İLK DERECE MAHKEMESİ KARAR ÖZETİ :
İlk derece mahkemesince yapılan yargılama ve tüm dosya kapsamı birlikte değerlendirildiğinde; ” … davanın kabulüne, davalının Kocaeli 8. İcra Müdürlüğü’nün 2018/77954 Esas sayılı takip dosyasına yapmış olduğu itirazın iptali ile takibin 31.363,31 Euro üzerinden ve bu meblağa takip tarihinden tahsil tarihine kadar işletilecek 3095 sayılı Kanun’un 4/a maddesi gereğince devlet bankalarınca Euro cinsi bir yıl vadede hesaba uygulanan en yüksek faiz ile birlikte devamına, alacak likit olup İİK 67/2 maddesi uyarınca hüküm altına alınan 31.363,31 Euro’nun takip tarihindeki kur karşılığı olan 196.334,32 TL üzerinden hesaplanacak %20 oranındaki icra inkar tazminatının davalıdan tahsil edilerek davacıya verilmesine … ” karar verilmiştir.

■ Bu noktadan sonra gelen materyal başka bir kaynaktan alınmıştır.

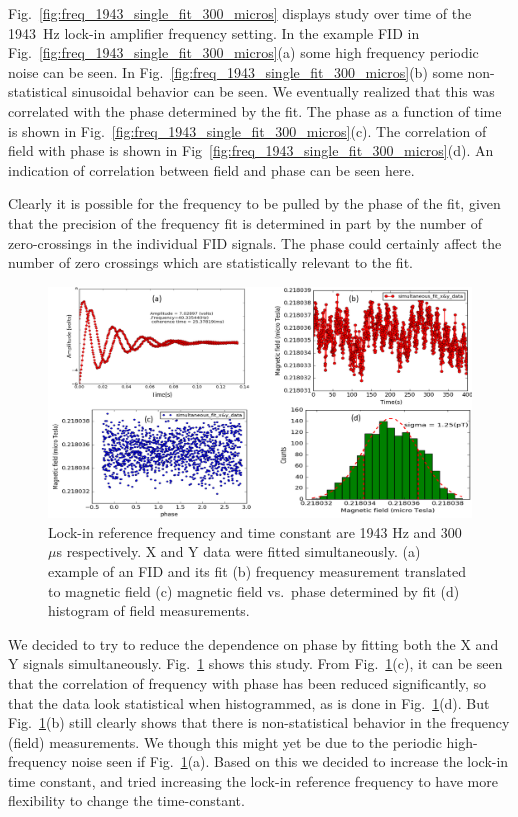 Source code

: Fig.~\ref{fig:freq_1943_single_fit_300_micros} displays study over
time of the 1943~Hz lock-in amplifier frequency setting.  In the
example FID in Fig.~\ref{fig:freq_1943_single_fit_300_micros}(a) some
high frequency periodic noise can be seen.  In
Fig.~\ref{fig:freq_1943_single_fit_300_micros}(b) some non-statistical
sinusoidal behavior can be seen.  We eventually realized that this was
correlated with the phase determined by the fit.  The phase as a
function of time is shown in
Fig.~\ref{fig:freq_1943_single_fit_300_micros}(c).  The correlation of
field with phase is shown in
Fig~\ref{fig:freq_1943_single_fit_300_micros}(d).  An indication of
correlation between field and phase can be seen here.

Clearly it is possible for the frequency to be pulled by the phase of
the fit, given that the precision of the frequency fit is determined
in part by the number of zero-crossings in the individual FID signals.
The phase could certainly affect the number of zero crossings which
are statistically relevant to the fit.

\begin{figure}%
\centering\includegraphics[width=0.8\linewidth]{figures/freq_1943_simultaneous_fit_300microsec_.png}
\caption{Lock-in reference frequency and time constant are 1943 Hz and
  300~$\mu$s respectively.  X and Y data were fitted simultaneously.
  (a) example of an FID and its fit (b) frequency measurement
  translated to magnetic field (c) magnetic field vs.~phase determined
  by fit (d) histogram of field
  measurements.\label{fig:freq_1943_simultaneous_fit_300_micro_sec}}
\end{figure}

We decided to try to reduce the dependence on phase by fitting both
the X and Y signals simultaneously.
Fig.~\ref{fig:freq_1943_simultaneous_fit_300_micro_sec} shows this
study.  From
Fig.~\ref{fig:freq_1943_simultaneous_fit_300_micro_sec}(c), it can be
seen that the correlation of frequency with phase has been reduced
significantly, so that the data look statistical when histogrammed, as
is done in Fig.~\ref{fig:freq_1943_simultaneous_fit_300_micro_sec}(d).
But Fig.~\ref{fig:freq_1943_simultaneous_fit_300_micro_sec}(b) still
clearly shows that there is non-statistical behavior in the frequency
(field) measurements.  We though this might yet be due to the periodic
high-frequency noise seen if
Fig.~\ref{fig:freq_1943_simultaneous_fit_300_micro_sec}(a).  Based on
this we decided to increase the lock-in time constant, and tried
increasing the lock-in reference frequency to have more flexibility to
change the time-constant.

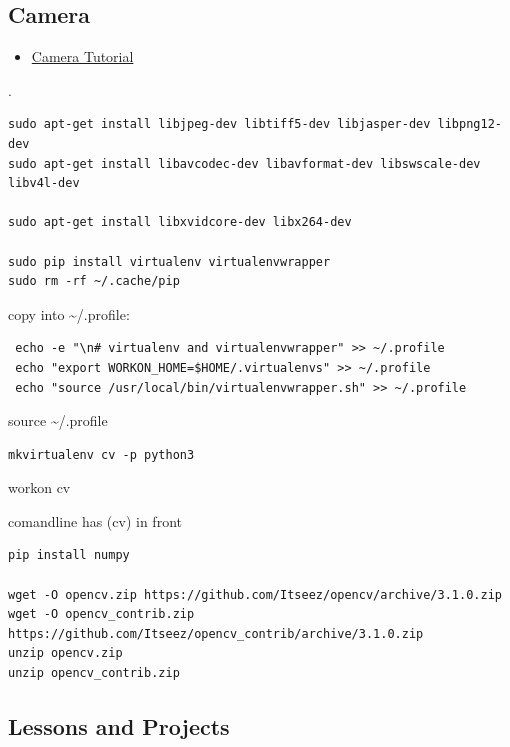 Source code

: \subsection{Camera}\label{camera}

\begin{itemize}
\tightlist
\item
  \href{https://www.raspberrypi.org/learning/getting-started-with-picamera/worksheet/}{Camera
  Tutorial}
\end{itemize}

.

\begin{verbatim}
sudo apt-get install libjpeg-dev libtiff5-dev libjasper-dev libpng12-dev
sudo apt-get install libavcodec-dev libavformat-dev libswscale-dev libv4l-dev

sudo apt-get install libxvidcore-dev libx264-dev

sudo pip install virtualenv virtualenvwrapper
sudo rm -rf ~/.cache/pip
\end{verbatim}

copy into \textasciitilde{}/.profile:

\begin{verbatim}
 echo -e "\n# virtualenv and virtualenvwrapper" >> ~/.profile
 echo "export WORKON_HOME=$HOME/.virtualenvs" >> ~/.profile
 echo "source /usr/local/bin/virtualenvwrapper.sh" >> ~/.profile
\end{verbatim}

source \textasciitilde{}/.profile

\begin{verbatim}
mkvirtualenv cv -p python3
\end{verbatim}

workon cv

comandline has (cv) in front

\begin{verbatim}
pip install numpy

wget -O opencv.zip https://github.com/Itseez/opencv/archive/3.1.0.zip
wget -O opencv_contrib.zip https://github.com/Itseez/opencv_contrib/archive/3.1.0.zip
unzip opencv.zip
unzip opencv_contrib.zip
\end{verbatim}

\subsection{Lessons and Projects}\label{lessons-and-projects}

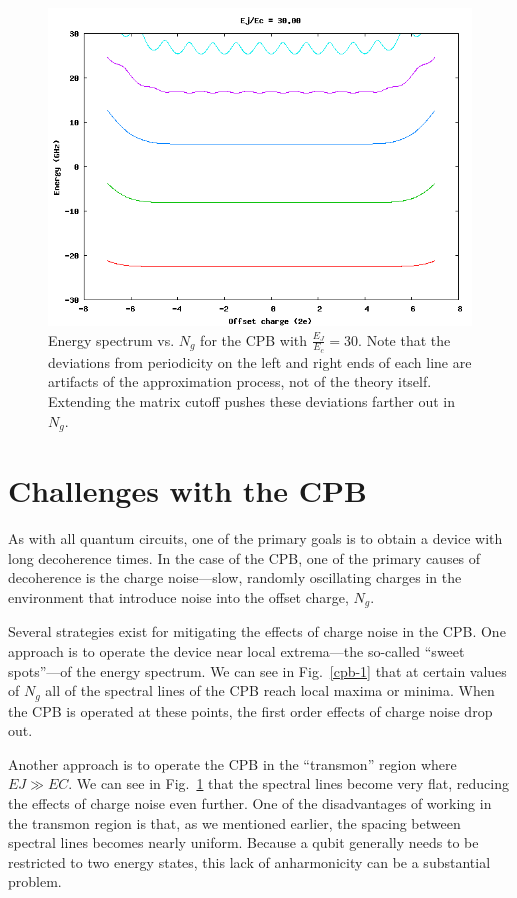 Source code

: \documentclass[twocolumn]{revtex4}
\begin{document}
\begin{figure}
  \includegraphics[width=\linewidth]{CPB-30.png}
  \caption{Energy spectrum vs. $N_g$ for the CPB with
    $\frac{E_J}{E_c}=30$. Note that the deviations from periodicity on
    the left and right ends of each line are artifacts of the
    approximation process, not of the theory itself. Extending the
    matrix cutoff pushes these deviations farther out in $N_g$.}
  \label{cpb-30}
\end{figure}

\section{Challenges with the CPB}
As with all quantum circuits, one of the primary goals is to obtain a
device with long decoherence times. In the case of the CPB, one of the
primary causes of decoherence is the charge noise---slow, randomly
oscillating charges in the environment that introduce noise into the
offset charge, $N_g$.

Several strategies exist for mitigating the effects of charge noise in
the CPB. One approach is to operate the device near local
extrema---the so-called ``sweet spots''---of the energy
spectrum\cite{Vion}. We can see in Fig.~\ref{cpb-1} that at certain
values of $N_g$ all of the spectral lines of the CPB reach local
maxima or minima. When the CPB is operated at these points, the first
order effects of charge noise drop out.

Another approach is to operate the CPB in the ``transmon'' region
where $EJ\gg EC$\cite{Koch}. We can see in Fig.~\ref{cpb-30} that the
spectral lines become very flat, reducing the effects of charge noise
even further. One of the disadvantages of working in the transmon
region is that, as we mentioned earlier, the spacing between spectral
lines becomes nearly uniform. Because a qubit generally needs to be
restricted to two energy states, this lack of anharmonicity can be a
substantial problem.
\end{document}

Bu karara karşı davalı vekili tarafından istinaf başvurusunda bulunulmuştur.
İLERİ SÜRÜLEN İSTİNAF SEBEPLERİ :
Davalı vekili istinaf dilekçesinde özetle; yerel mahkeme kararı, dosya kapsamında görevlendirilen bilirkişinin görev alanını aşarak yapmış olduğu hukuki değerlendirmelere dayanılarak tesis edildiği; somut olayda; müvekkil şirket tarafından takas/mahsup hakkı kullanılamayacağı ve davacının sınırlı sorumlu olduğu yönündeki ve müvekkil şirketin zararının somut olarak ortaya koyulamadığı gerekçesiyle davanın kabul edilmesi hukuka aykırı olduğunu ayrıca icra inkâr tazminatına hükmedilebilmesinin yasal koşulları oluşmadığını beyan ederek, tehiri icra taleplerinin kabulü ile yerel mahkeme kararının kaldırılmasına, davanın reddine karar verilmesini talep ederek, istinaf başvurusunda bulunmuştur.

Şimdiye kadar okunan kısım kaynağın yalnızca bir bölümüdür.